The paper itself acknowledges that the easy part was already solved even in 2001: "certain types of 'healing' have been a part of computing for some time. Error checking and correction […] and redundant storage systems like RAID allow data to be recovered even when parts of the storage system fail." In other words, IBM already knew the hard part would be root cause analysis: figuring out what actually broke and why, not just recovering from the fact that something did.

These principles were eventually formalized into the MAPE-K loop: Monitor, Analyze, Plan, Execute, all running against a shared Knowledge base. It became the reference model for how a self-managing system should behave.

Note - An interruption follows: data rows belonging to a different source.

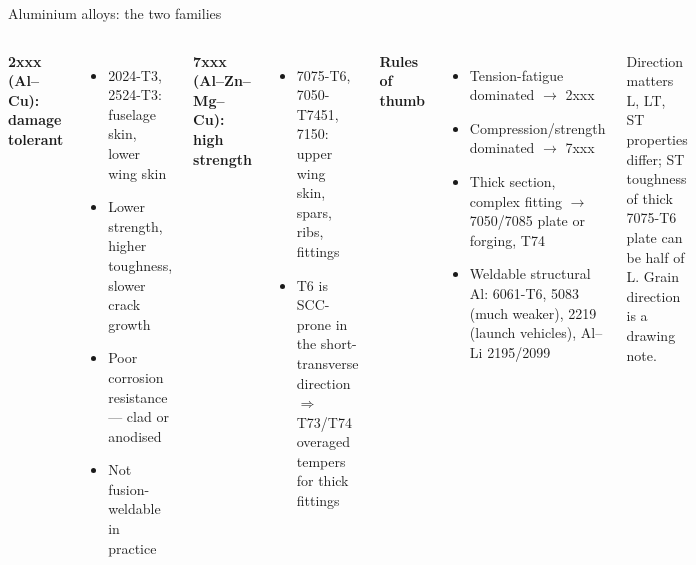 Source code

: \documentclass[aspectratio=169,10pt]{beamer}
\begin{document}
\begin{frame}{Aluminium alloys: the two families}
\begin{columns}[T]
\textbf{2xxx (Al--Cu): damage tolerant}
\begin{itemize}
  \item 2024-T3, 2524-T3: fuselage skin, lower wing skin
  \item Lower strength, higher toughness, slower crack growth
  \item Poor corrosion resistance --- clad or anodised
  \item Not fusion-weldable in practice
\end{itemize}
\textbf{7xxx (Al--Zn--Mg--Cu): high strength}
\begin{itemize}
  \item 7075-T6, 7050-T7451, 7150: upper wing skin, spars, ribs, fittings
  \item T6 is SCC-prone in the short-transverse direction $\Rightarrow$ T73/T74 overaged tempers for thick fittings
\end{itemize}
\textbf{Rules of thumb}
\begin{itemize}
  \item Tension-fatigue dominated $\rightarrow$ 2xxx
  \item Compression/strength dominated $\rightarrow$ 7xxx
  \item Thick section, complex fitting $\rightarrow$ 7050/7085 plate or forging, T74
  \item Weldable structural Al: 6061-T6, 5083 (much weaker), 2219 (launch vehicles), Al--Li 2195/2099
\end{itemize}
\begin{alertblock}{Direction matters}
L, LT, ST properties differ; ST toughness of thick 7075-T6 plate can be half of L. Grain direction is a drawing note.
\end{alertblock}
\end{columns}
\end{frame}
\end{document}
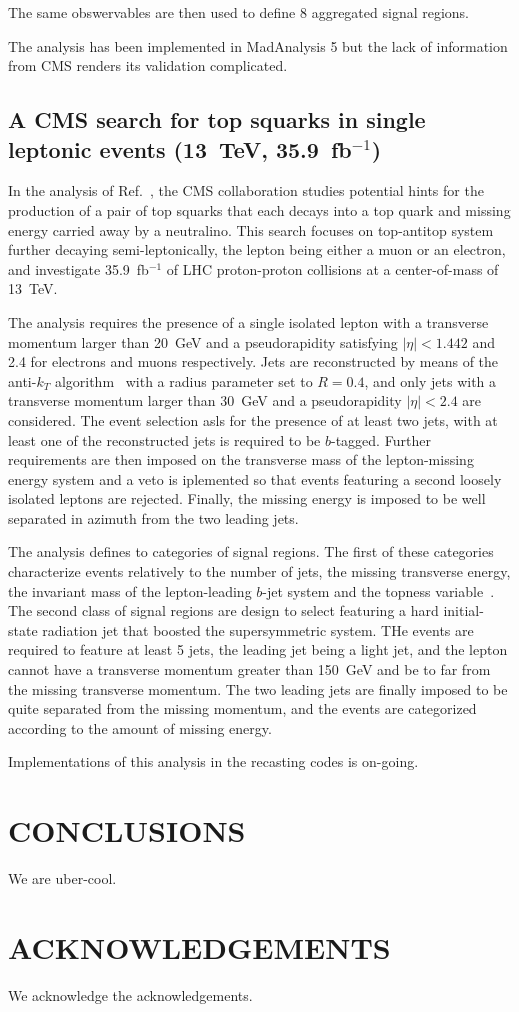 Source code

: \documentclass[11pt]{cernrep}
\begin{document}
The same obswervables are then used to define 8 aggregated signal regions.

The analysis has been implemented in MadAnalysis 5 but the lack of
information from CMS renders its validation complicated.


\subsection{A CMS search for top squarks in single leptonic events (13~TeV,
  35.9~fb$^{-1}$)}

In the analysis of Ref.~\cite{Sirunyan:2017xse}, the CMS collaboration studies
potential hints for the production of a pair of top squarks that each decays
into a top quark and missing energy carried away by a neutralino. This search
focuses on top-antitop system further decaying semi-leptonically, the lepton
being either a muon or an electron, and investigate 35.9~fb$^{-1}$ of LHC
proton-proton collisions at a center-of-mass of 13~TeV.

The analysis requires the presence of a single isolated lepton with a transverse
momentum larger than 20~GeV and a pseudorapidity satisfying $|\eta| < 1.442$ and
2.4 for electrons and muons respectively. Jets are reconstructed by means of the
anti-$k_T$ algorithm~\cite{Cacciari:2008gp} with a radius parameter set to
$R=0.4$, and only jets with a transverse momentum larger than 30~GeV and a
pseudorapidity $|\eta| < 2.4$ are considered. The event selection asls for the
presence of at least two jets, with at least one of the reconstructed
jets is required to be $b$-tagged. Further requirements are then imposed on the
transverse mass of the lepton-missing energy system and a veto is iplemented so
that events featuring a second loosely isolated leptons are rejected. Finally,
the missing energy is imposed to be well separated in azimuth from the two
leading jets.

The analysis defines to categories of signal regions. The first of these
categories characterize events relatively to the number of jets, the missing
transverse energy, the invariant mass of the lepton-leading $b$-jet system and
the topness variable~\cite{topness}. The second class of signal regions are
design to select featuring a hard initial-state radiation jet that boosted the
supersymmetric system. THe events are required to feature at least 5 jets, the
leading jet being a light jet, and the lepton cannot have a transverse momentum
greater than 150~GeV and be to far from the missing transverse momentum. The
two leading jets are finally imposed to be quite separated from the missing
momentum, and the events are categorized according to the amount of missing
energy.

Implementations of this analysis in the recasting codes is on-going. 



\section*{CONCLUSIONS}
We are uber-cool.

\section*{ACKNOWLEDGEMENTS}
We acknowledge the acknowledgements.


\end{document}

Two and a half decades later, half of that loop is a solved problem. Monitoring and executing are largely mechanical: detect a deviation, run a predefined response. The infrastructure layer works so well that we've stopped calling it "self-healing" at all. It's just how systems behave now.

The other half was, and still is, the hard part. Analyzing why something broke and planning what to do about it requires reasoning about what a system is supposed to do, not just whether it's currently running. For application-level bugs, that reasoning has always required a person. No amount of infrastructure automation changes the fact that someone still has to figure out why the checkout flow is returning the wrong total.

With AI coding agents, we finally have the first credible candidate to take on the analysis and the planning.

Closing the Loop

Here's what fixing a bug actually looks like for most developers today.

An alert fires in PagerDuty or Slack. You open your APM (Datadog, New Relic, ...) and start hunting for the error. Once you find it, you switch to logs, search for the request ID, and start piecing together what happened. From there, it's traces: open Tempo or Jaeger, scroll through 200+ spans looking for the one that matters. By now, you've switched tools four times, and you still don't have a fix. You move to your IDE, run git blame to figure out who touched this code last and why, form a theory about what's actually wrong, and finally try something.

Five tools. Eleven steps. Four hours. And that's the good outcome, where the fix on the first attempt is the right one.

This is the loop that "AI-powered observability" claims to close. Bolt an agent onto the APM, give it access to the logs and traces, and, in principle, the agent does steps 2 through 10, and a developer just reviews step 11.

In practice, this doesn't close the loop. It automates a workflow that was designed for humans and not agents (and that matters greatly).

Every step in that staircase exists because the data needed for the next step lives somewhere else, in a different tool, with a different data model, often with no shared identifier connecting them. A human bridges these gaps with intuition: they know, roughly, what an error in the APM probably looks like in the logs, and what a slow span in the trace probably means for the code. An agent doing the same walk doesn't have that intuition. It has to either guess at the same correlations a human guesses at, usually with less context, or be given a stack where those correlations already exist before it starts.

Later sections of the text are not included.